▸ AVAILABLE DATA:
====
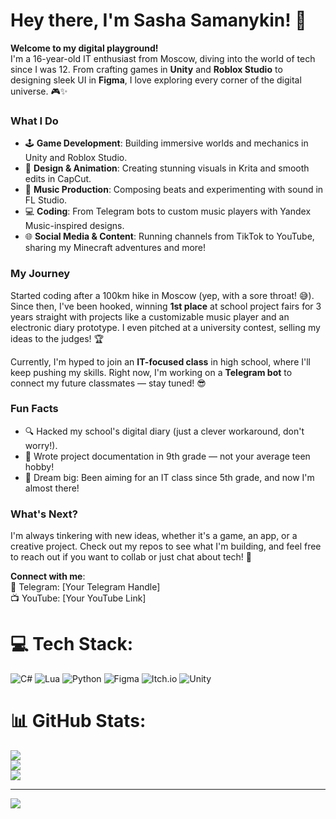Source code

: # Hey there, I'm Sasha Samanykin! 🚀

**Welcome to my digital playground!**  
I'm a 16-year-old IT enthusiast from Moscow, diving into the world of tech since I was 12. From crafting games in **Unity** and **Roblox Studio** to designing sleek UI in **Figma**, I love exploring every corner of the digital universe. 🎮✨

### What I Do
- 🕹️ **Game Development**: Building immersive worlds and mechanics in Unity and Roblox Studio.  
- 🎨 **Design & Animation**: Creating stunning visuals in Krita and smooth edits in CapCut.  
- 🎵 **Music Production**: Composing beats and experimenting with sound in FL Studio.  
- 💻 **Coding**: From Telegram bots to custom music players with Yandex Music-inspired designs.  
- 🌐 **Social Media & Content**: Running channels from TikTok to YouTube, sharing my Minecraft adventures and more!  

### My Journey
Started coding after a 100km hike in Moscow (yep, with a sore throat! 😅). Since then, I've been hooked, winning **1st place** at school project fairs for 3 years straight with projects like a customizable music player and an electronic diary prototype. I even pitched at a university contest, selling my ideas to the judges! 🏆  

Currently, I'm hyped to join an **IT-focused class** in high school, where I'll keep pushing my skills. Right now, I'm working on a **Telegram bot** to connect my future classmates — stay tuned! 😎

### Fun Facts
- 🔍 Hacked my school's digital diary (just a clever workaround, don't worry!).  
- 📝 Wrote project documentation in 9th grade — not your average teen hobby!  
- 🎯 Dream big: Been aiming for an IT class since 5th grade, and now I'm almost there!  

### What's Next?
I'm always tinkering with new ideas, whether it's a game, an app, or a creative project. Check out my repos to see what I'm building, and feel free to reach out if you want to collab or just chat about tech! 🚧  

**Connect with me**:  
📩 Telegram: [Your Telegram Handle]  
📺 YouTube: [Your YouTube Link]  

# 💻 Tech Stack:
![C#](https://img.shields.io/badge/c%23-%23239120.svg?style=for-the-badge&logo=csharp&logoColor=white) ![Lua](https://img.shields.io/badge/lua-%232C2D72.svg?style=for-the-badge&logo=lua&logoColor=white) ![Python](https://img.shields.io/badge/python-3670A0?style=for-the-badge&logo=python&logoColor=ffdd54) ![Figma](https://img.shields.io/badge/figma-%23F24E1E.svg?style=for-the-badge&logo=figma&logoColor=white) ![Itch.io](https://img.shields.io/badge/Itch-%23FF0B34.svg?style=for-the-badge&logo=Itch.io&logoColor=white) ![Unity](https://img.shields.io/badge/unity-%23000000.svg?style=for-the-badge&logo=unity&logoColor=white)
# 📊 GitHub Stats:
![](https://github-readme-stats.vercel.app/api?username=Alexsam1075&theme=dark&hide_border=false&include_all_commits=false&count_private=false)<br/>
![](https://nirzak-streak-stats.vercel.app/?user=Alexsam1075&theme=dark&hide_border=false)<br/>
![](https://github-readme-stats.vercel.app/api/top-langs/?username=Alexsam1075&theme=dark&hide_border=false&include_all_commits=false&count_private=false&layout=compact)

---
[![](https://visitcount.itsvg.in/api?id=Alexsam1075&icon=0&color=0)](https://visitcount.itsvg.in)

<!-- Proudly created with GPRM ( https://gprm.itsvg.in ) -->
====
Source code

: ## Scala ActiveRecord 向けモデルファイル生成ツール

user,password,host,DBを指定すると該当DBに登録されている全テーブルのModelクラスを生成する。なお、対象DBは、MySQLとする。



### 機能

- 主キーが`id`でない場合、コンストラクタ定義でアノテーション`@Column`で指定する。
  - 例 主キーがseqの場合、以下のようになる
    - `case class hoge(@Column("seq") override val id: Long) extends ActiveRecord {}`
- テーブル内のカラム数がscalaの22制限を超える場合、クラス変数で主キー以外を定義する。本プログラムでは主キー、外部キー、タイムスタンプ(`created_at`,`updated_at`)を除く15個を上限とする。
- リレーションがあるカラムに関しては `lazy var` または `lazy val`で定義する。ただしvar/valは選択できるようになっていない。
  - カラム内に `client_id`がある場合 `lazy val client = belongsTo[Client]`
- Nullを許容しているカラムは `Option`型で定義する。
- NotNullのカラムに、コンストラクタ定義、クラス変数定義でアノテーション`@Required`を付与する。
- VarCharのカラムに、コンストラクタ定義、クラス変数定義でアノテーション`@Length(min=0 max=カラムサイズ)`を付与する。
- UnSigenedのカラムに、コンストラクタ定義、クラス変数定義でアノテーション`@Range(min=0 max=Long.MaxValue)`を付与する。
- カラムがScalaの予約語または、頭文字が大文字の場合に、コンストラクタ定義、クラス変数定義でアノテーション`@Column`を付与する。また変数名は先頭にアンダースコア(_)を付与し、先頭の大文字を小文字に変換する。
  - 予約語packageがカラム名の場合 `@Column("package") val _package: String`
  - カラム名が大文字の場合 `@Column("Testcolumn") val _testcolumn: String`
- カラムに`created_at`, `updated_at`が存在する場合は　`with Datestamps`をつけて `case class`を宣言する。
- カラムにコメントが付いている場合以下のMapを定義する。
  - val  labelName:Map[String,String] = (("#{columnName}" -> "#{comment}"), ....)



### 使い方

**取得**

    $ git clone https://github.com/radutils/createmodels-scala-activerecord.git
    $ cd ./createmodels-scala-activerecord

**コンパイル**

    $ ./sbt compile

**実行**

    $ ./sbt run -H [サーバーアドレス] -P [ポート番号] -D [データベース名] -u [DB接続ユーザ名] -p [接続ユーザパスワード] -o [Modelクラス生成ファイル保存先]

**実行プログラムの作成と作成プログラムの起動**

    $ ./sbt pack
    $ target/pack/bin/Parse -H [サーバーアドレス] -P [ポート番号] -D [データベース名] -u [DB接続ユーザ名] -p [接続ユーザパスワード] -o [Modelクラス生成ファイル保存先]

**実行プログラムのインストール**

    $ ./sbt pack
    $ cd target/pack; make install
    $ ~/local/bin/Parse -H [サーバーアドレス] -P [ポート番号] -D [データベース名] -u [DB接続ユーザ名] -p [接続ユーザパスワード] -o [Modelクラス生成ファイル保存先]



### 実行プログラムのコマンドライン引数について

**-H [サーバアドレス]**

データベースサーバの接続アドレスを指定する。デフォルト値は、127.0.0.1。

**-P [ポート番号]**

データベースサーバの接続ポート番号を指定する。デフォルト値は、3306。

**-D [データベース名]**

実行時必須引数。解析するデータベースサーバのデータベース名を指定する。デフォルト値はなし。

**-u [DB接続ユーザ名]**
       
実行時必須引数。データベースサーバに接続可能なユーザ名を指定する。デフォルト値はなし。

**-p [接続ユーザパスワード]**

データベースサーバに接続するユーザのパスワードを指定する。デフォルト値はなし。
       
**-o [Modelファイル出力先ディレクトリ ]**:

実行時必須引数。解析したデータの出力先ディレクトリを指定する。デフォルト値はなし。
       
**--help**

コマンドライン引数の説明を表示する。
====
▸ REQUIRED ACTION: Please go through the listing and return each line that has "Roblox" in it.

▸ REPLY:
I'm a 16-year-old IT enthusiast from Moscow, diving into the world of tech since I was 12. From crafting games in **Unity** and **Roblox Studio** to designing sleek UI in **Figma**, I love exploring every corner of the digital universe. 🎮✨
- 🕹️ **Game Development**: Building immersive worlds and mechanics in Unity and Roblox Studio.  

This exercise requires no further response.